The apples of River's cheeks doubled in size.
"Lies!" the Doctor said, pointing his sonic screwdriver at her. The epiphany came to him a half second before it came to River and he jaunted around the console with his wife hot on his heels, blaster aimed and ready.
River shot the handle off the pinball crank first, melted the wibbly lever fluid container, and finally hit his sonic screwdriver. Too late. It was obvious by the grin—and prompt glare—on his smug little baby face.
"'Do he got the booty?'" The Doctor said, projecting a 3-D selfie of River with what was clearly a derriere dressed in the Doctor's pants in the background. "You took a photo of my bum!"
"No," River said. "You photobummed my selfie, it's your own fault."
The Doctor huffed and began to scroll.
"I wouldn't—"
"'Spoilers: he dooooooon't.' What?!"
"I did warn you."
"I do have the booty!" He wasn't entirely sure the context of what he was talking about, but surely he had it. River liked his booty. Didn't she? She'd never complained before.
River pursed her lips.
Beneath them, the TARDIS vibrated.
The Doctor smacked the console with what was left of his still smoking sonic. It looked more like two silver and green crayons left together on a radiator. "Hush, you! You don't have to side with River every time, she's not your Thief. You could at least have a little loyalty."
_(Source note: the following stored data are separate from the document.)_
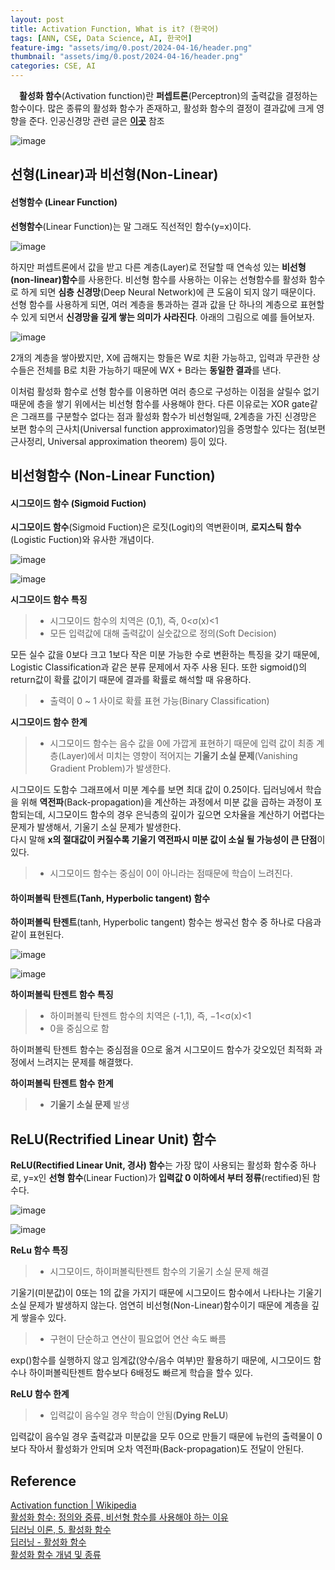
 ```yaml
---
layout: post
title: Activation Function, What is it? (한국어)
tags: [ANN, CSE, Data Science, AI, 한국어]
feature-img: "assets/img/0.post/2024-04-16/header.png"
thumbnail: "assets/img/0.post/2024-04-16/header.png"
categories: CSE, AI
---
```


&emsp;**활성화 함수**(Activation function)란 **퍼셉트론**(Perceptron)의 출력값을 결정하는 함수이다. 많은 종류의 활성화 함수가 존재하고, 활성화 함수의 결정이 결과값에 크게 영향을 준다. 인공신경망 관련 글은 [**이곳**](https://koderwiki.github.io/cse/2024/04/12/ANN.html) 참조

![image](https://github.com/KoderWiki/koderwiki.github.io/assets/153072257/7aed300d-0621-407a-8829-43362d7f0f3a)


## 선형(Linear)과 비선형(Non-Linear)

#### 선형함수 (Linear Function)

**선형함수**(Linear Function)는 말 그래도 직선적인 함수(y=x)이다. 

![image](https://github.com/KoderWiki/koderwiki.github.io/assets/153072257/c96eb0e7-d786-4d6b-8d03-ebd4f72e82b0)

하지만 퍼셉트론에서 값을 받고 다른 계층(Layer)로 전달할 때 연속성 있는 **비선형(non-linear)함수**를 사용한다. 비선형 함수를 사용하는 이유는 선형함수를 활성화 함수로 하게 되면 **심층 신경망**(Deep Neural Network)에 큰 도움이 되지 않기 때문이다. 선형 함수를 사용하게 되면, 여러 계층을 통과하는 결과 값을 단 하나의 계층으로 표현할 수 있게 되면서 **신경망을 깊게 쌓는 의미가 사라진다**. 아래의 그림으로 예를 들어보자.

![image](https://github.com/KoderWiki/koderwiki.github.io/assets/153072257/78748302-97d5-46a0-8566-f05a319ae4d3)

2개의 계층을 쌓아봤지만, X에 곱해지는 항들은 W로 치환 가능하고, 입력과 무관한 상수들은 전체를 B로 치환 가능하기 때문에 WX + B라는 **동일한 결과**를 낸다.

이처럼 활성화 함수로 선형 함수를 이용하면 여러 층으로 구성하는 이점을 살릴수 없기 때문에 층을 쌓기 위에서는 비선형 함수를 사용해야 한다. 다른 이유로는 XOR gate같은 그래프를 구분할수 없다는 점과 활성화 함수가 비선형일때, 2계층을 가진 신경망은 보편 함수의 근사치(Universal function approximator)임을 증명할수 있다는 점(보편근사정리, Universal approximation theorem) 등이 있다.

## 비선형함수 (Non-Linear Function)

#### 시그모이드 함수 (Sigmoid Fuction)

**시그모이드 함수**(Sigmoid Fuction)은 로짓(Logit)의 역변환이며, **로지스틱 함수**(Logistic Fuction)와 유사한 개념이다.

![image](https://github.com/KoderWiki/koderwiki.github.io/assets/153072257/6ed1810e-05e5-403e-8346-24a752b86cfe)

![image](https://github.com/KoderWiki/koderwiki.github.io/assets/153072257/ff672403-6823-44d0-90bc-70af771b03a2)

**시그모이드 함수 특징**

> - 시그모이드 함수의 치역은 (0,1), 즉, 0<σ(x)<1
> - 모든 입력값에 대해 출력값이 실숫값으로 정의(Soft Decision)

모든 실수 값을 0보다 크고 1보다 작은 미분 가능한 수로 변환하는 특징을 갖기 때문에, Logistic Classification과 같은 분류 문제에서 자주 사용 된다. 또한 sigmoid()의 return값이 확률 값이기 때문에 결과를 확률로 해석할 때 유용하다.

> - 출력이 0 ~ 1 사이로 확률 표현 가능(Binary Classification)

**시그모이드 함수 한계**

> - 시그모이드 함수는 음수 값을 0에 가깝게 표현하기 때문에 입력 값이 최종 계층(Layer)에서 미치는 영향이 적어지는 **기울기 소실 문제**(Vanishing Gradient Problem)가 발생한다.

시그모이드 도함수 그래프에서 미분 계수를 보면 최대 값이 0.25이다. 딥러닝에서 학습을 위해 **역전파**(Back-propagation)을 계산하는 과정에서 미분 값을 곱하는 과정이 포함되는데, 시그모이드 함수의 경우 은닉층의 깊이가 깊으면 오차율을 계산하기 어렵다는 문제가 발생해서, 기울기 소실 문제가 발생한다. <br>
다시 말해 **x의 절대값이 커질수록 기울기 역전파시 미분 값이 소실 될 가능성이 큰 단점**이 있다.

> - 시그모이드 함수는 중심이 0이 아니라는 점때문에 학습이 느려진다.

#### 하이퍼볼릭 탄젠트(Tanh, Hyperbolic tangent) 함수

**하이퍼볼릭 탄젠트**(tanh, Hyperbolic tangent) 함수는 쌍곡선 함수 중 하나로 다음과 같이 표현된다.

![image](https://github.com/KoderWiki/koderwiki.github.io/assets/153072257/0cce376c-8ace-40ed-98b6-a80f44adfcb7)

![image](https://github.com/KoderWiki/koderwiki.github.io/assets/153072257/9f274099-719e-4999-b6bc-4b3ceb823b92)

**하이퍼볼릭 탄젠트 함수 특징**

> - 하이퍼볼릭 탄젠트 함수의 치역은 (-1,1), 즉, −1<σ(x)<1
> - 0을 중심으로 함

하이퍼볼릭 탄젠트 함수는 중심점을 0으로 옮겨 시그모이드 함수가 갖오있던 최적화 과정에서 느려지는 문제를 해결했다.

**하이퍼볼릭 탄젠트 함수 한계**

> - **기울기 소실 문제** 발생

## ReLU(Rectrified Linear Unit) 함수

**ReLU(Rectified Linear Unit, 경사) 함수**는 가장 많이 사용되는 활성화 함수중 하나로, y=x인 **선형 함수**(Linear Fuction)가 **입력값 0 이하에서 부터 정류**(rectified)된 함수다.

![image](https://github.com/KoderWiki/koderwiki.github.io/assets/153072257/e54c6241-43ac-4b6e-94d8-234c9b0fa1ba)

![image](https://github.com/KoderWiki/koderwiki.github.io/assets/153072257/ed74743f-a04b-468f-928d-230ed8b270a7)

**ReLu 함수 특징**

> - 시그모이드, 하이퍼볼릭탄젠트 함수의 기울기 소실 문제 해결

기울기(미분값)이 0또는 1의 값을 가지기 때문에 시그모이드 함수에서 나타나는 기울기 소실 문제가 발생하지 않는다. 엄연히 비선형(Non-Linear)함수이기 때문에 계층을 깊게 쌓을수 있다.

> - 구현이 단순하고 연산이 필요없어 연산 속도 빠름

exp()함수를 실행하지 않고 임계값(양수/음수 여부)만 활용하기 때문에, 시그모이드 함수나 하이퍼볼릭탄젠트 함수보다 6배정도 빠르게 학습을 할수 있다.

**ReLU 함수 한계**

> - 입력값이 음수일 경우 학습이 안됨(**Dying ReLU**)

입력값이 음수일 경우 출력값과 미분값을 모두 0으로 만들기 때문에 뉴런의 출력물이 0보다 작아서 활성화가 안되며 오차 역전파(Back-propagation)도 전달이 안된다.















## Reference
[Activation function | Wikipedia](https://en.wikipedia.org/wiki/Activation_function)<br>
[활성화 함수: 정의와 중류, 비선형 함수를 사용해야 하는 이유](https://kevinitcoding.tistory.com/entry/%ED%99%9C%EC%84%B1%ED%99%94-%ED%95%A8%EC%88%98-%EC%A0%95%EC%9D%98%EC%99%80-%EC%A2%85%EB%A5%98-%EB%B9%84%EC%84%A0%ED%98%95-%ED%95%A8%EC%88%98%EB%A5%BC-%EC%82%AC%EC%9A%A9%ED%95%B4%EC%95%BC-%ED%95%98%EB%8A%94-%EC%9D%B4%EC%9C%A0) <br>
[딥러닝 이론, 5. 활성화 함수](https://bbangko.tistory.com/5) <br>
[딥러닝 - 활성화 함수](https://m.blog.naver.com/PostView.naver?isHttpsRedirect=true&blogId=handuelly&logNo=221824080339)<br>
[활성화 함수 개념 및 종류](https://heytech.tistory.com/360)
River adjusted the blaster against her belt. "I can't believe you hacked my Bookface privacy settings."
"They don't have much in the way of privacy settings in the first place," the Doctor muttered, still scrolling.
"Doctor, you should really sign out now."
"Why? What else are you hiding on here by bad, bad wife?" The Doctor looked pointedly at her and defiantly scrolled a bit faster. "Hey!" he yelped. "Is that Bitey?"
River covered her face with a gloved hand.
"Wait, there's a bunch of them! 'Lolcybermats'? Oh my Rassilon! How come I've never seen these before? River, River look: it's Grumpy Mat! Look at that little sharky-warky frown! 'Can I haz cheekburger?' Hey, remember when Bitey…"
River ground her teeth together on her way upstairs. If he wasn't going to sign out of Bookface, she would. Snark in one-hundred-forty characters was more fun anyway.
leavewellenoughmalone: #IHateHim
The mobile buzzed as she reached the pool.